One of the report’s main recommendations was the streamlining and consolidation of Australia’s various financial industry dispute resolution services. A new body, the Australian Financial Complaints Authority (AFCA), will replace the existing Financial Ombudsman Service, the Credits and Investments Ombudsman, and the Superannuation Complaints Tribunal. In 2015-2016 the three services together received a total of 41,223 disputes.

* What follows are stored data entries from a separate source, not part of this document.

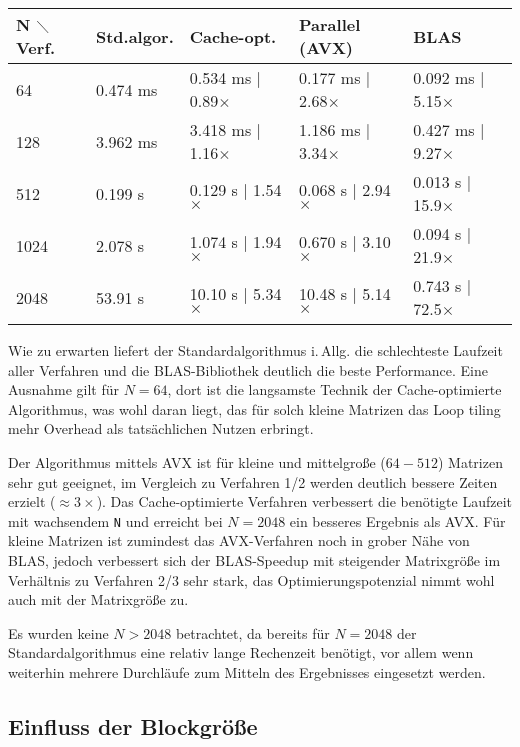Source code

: \documentclass[a4paper,11pt]{scrartcl}
\newcommand{\iAllg}{\mbox{i.\,Allg.}\xspace}
\begin{document}
\begin{tabular}{| l | l || l || l || l |}
\hline
N $\diagdown$ Verf. & Std.algor. & Cache-opt. & Parallel (AVX) & BLAS  \\ \hline

64 & 0.474 ms & 0.534 ms | 0.89$\times$ & 0.177 ms | 2.68$\times$ & 0.092 ms | 5.15$\times$  \\ \hline
128 & 3.962 ms & 3.418 ms | 1.16$\times$ & 1.186 ms | 3.34$\times$ & 0.427 ms | 9.27$\times$  \\ \hline 
\hline
512 & 0.199 s & 0.129 s | 1.54$\times$ & 0.068 s | 2.94$\times$ & 0.013 s | 15.9$\times$  \\ \hline
1024 & 2.078 s &  1.074 s | 1.94$\times$ & 0.670 s | 3.10$\times$ & 0.094 s | 21.9$\times$ \\ \hline
2048 & 53.91 s & 10.10 s | 5.34$\times$ & 10.48 s | 5.14$\times$ & 0.743 s | 72.5$\times$ \\ \hline
 
\end{tabular}\newline

Wie zu erwarten liefert der Standardalgorithmus \iAllg die schlechteste Laufzeit aller 
Verfahren und die BLAS-Bibliothek deutlich die beste Performance.
Eine Ausnahme gilt für $N=64$, dort ist die langsamste Technik der Cache-optimierte
Algorithmus, was wohl daran liegt, das für solch kleine Matrizen das Loop tiling mehr
Overhead als tatsächlichen Nutzen erbringt.\newline

Der Algorithmus mittels AVX ist für kleine und mittelgroße ($64-512$) Matrizen sehr gut
geeignet, im Vergleich zu Verfahren 1/2 werden deutlich bessere Zeiten erzielt
($\approx 3\times$).
Das Cache-optimierte Verfahren verbessert die benötigte Laufzeit mit wachsendem \texttt{N}
und erreicht bei $N=2048$ ein besseres Ergebnis als AVX.
Für kleine Matrizen ist zumindest das AVX-Verfahren noch in grober Nähe von BLAS,
jedoch verbessert sich der BLAS-Speedup mit steigender Matrixgröße im Verhältnis
zu Verfahren 2/3 sehr stark, das Optimierungspotenzial nimmt wohl auch mit der Matrixgröße zu.
\newline

Es wurden keine $N>2048$ betrachtet, da bereits für $N=2048$
der Standardalgorithmus eine relativ lange Rechenzeit benötigt, vor allem wenn weiterhin mehrere
Durchläufe zum Mitteln des Ergebnisses eingesetzt werden.


\subsection{Einfluss der Blockgröße}\label{chp:BS}
\end{document}
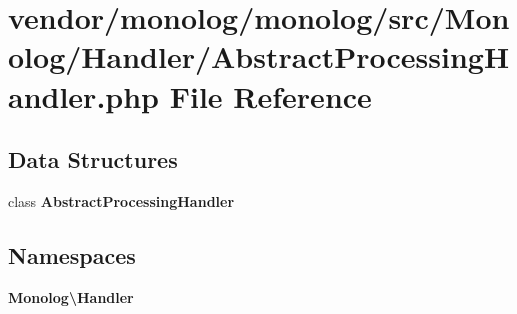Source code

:\section{vendor/monolog/monolog/src/\+Monolog/\+Handler/\+Abstract\+Processing\+Handler.php File Reference}
\label{_abstract_processing_handler_8php}
\subsection*{Data Structures}
\begin{DoxyCompactItemize}
\item 
class {\bf Abstract\+Processing\+Handler}
\end{DoxyCompactItemize}
\subsection*{Namespaces}
\begin{DoxyCompactItemize}
\item 
 {\bf Monolog\textbackslash{}\+Handler}
\end{DoxyCompactItemize}
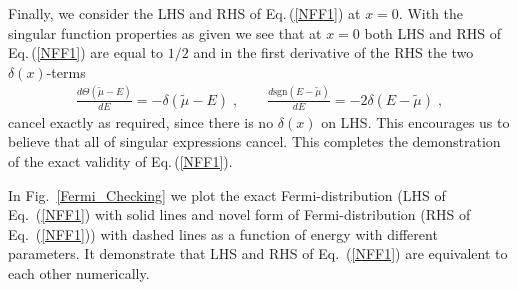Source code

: \documentclass[sn-mathphys,Numbered]{sn-jnl}
\theoremstyle{thmstyleone}%
\theoremstyle{thmstyletwo}%
\theoremstyle{thmstylethree}%
\begin{document}
Finally, we consider the LHS and RHS of Eq.\,(\ref{NFF1}) at $x=0$. With the singular function properties as given we see that at $x=0$ both LHS and RHS of Eq.\,(\ref{NFF1}) are equal to $1/2$ and in the first derivative of the  RHS the two $\delta(x)$-terms 
\begin{align}\label{NFF1b}
\frac{d\Theta(\tilde\mu-E)}{dE}=-\delta(\tilde\mu-E)\;,\qquad 
\frac{d\mathrm{sgn}(E -\tilde\mu)}{dE}=-2\delta(E-\tilde\mu)\;, 
 \end{align}
cancel exactly as required, since there is no $\delta(x)$ on LHS. This encourages us to believe that all of singular expressions cancel. This completes the demonstration of the exact validity of  Eq.\,(\ref{NFF1}). 

In Fig.~\ref{Fermi_Checking} we plot the exact Fermi-distribution (LHS of Eq.~(\ref{NFF1}) with solid lines and novel form of Fermi-distribution (RHS of Eq.~(\ref{NFF1})) with dashed lines as a function of energy with different parameters. It demonstrate that 
LHS and RHS of Eq.~(\ref{NFF1}) are equivalent to each other numerically.
\end{document}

The AFCA will act as a ‘one-stop-shop’ for the handling of disputes between banks and other financial services organisations and their end consumers. Where the current system is bloated with a large degree of unnecessary duplication of process, the report argues, the proposed model will work to give consumers greater access to redress where they dispute the work of a financial service provider. This includes increasing the quantum over which consumers can lodge disputes compared with the previous bodies, and providing clarity as to the correct avenue for pursuing disputes.

‘‘Consumers in the financial system can be disengaged, have low financial literacy and find it difficult to understand complex financial products,’’ Professor Ramsay reflected in an interim report.

In conjunction with the AFCA, the Australian Securities and Investments Commission (ASIC) is to be given broader powers to require financial services players to report to the Commission on their own internal dispute resolution activities. The AFCA will be up and running from July of 2018 and will comprise an independent board and directors drawn from relevant finance and consumer-focused backgrounds.

‘‘When these measures are enacted more consumers and small businesses will be able to have their dispute heard, and will also be able to access fair compensation if they have wrongfully suffered,’’ acting Finance Minister Mathias Cormann said last month.

The establishment of the AFCA has been received positively by industry and consumer groups. Chairman of the Financial Ombudsman Service Professor Michael Lavarch AO said that the initiative “will simplify, strengthen and increase access to free external dispute resolution for consumers and small business”. Eight leading consumer groups had called for a single-body solution in a joint report submitted to the Panel.

Small business representatives have also welcomed the adoption of the Report’s recommendations, with Council of Small Business Australia CEO Peter Strong commenting that “too often, small business owners are shafted by the actions of big banks and these business owners have little option but to take their medicine in the face of the overwhelming power of the big banks”.

Professor Ramsay was joined on the Review by Ms Julie Abramson and Mr Alan Kirkland. Ms Abramson has been a Commissioner with both the Productivity Commission and the Essential Services Commission, while Mr Kirkland is the Chief Executive Officer of CHOICE, Australia’s largest consumer organisation.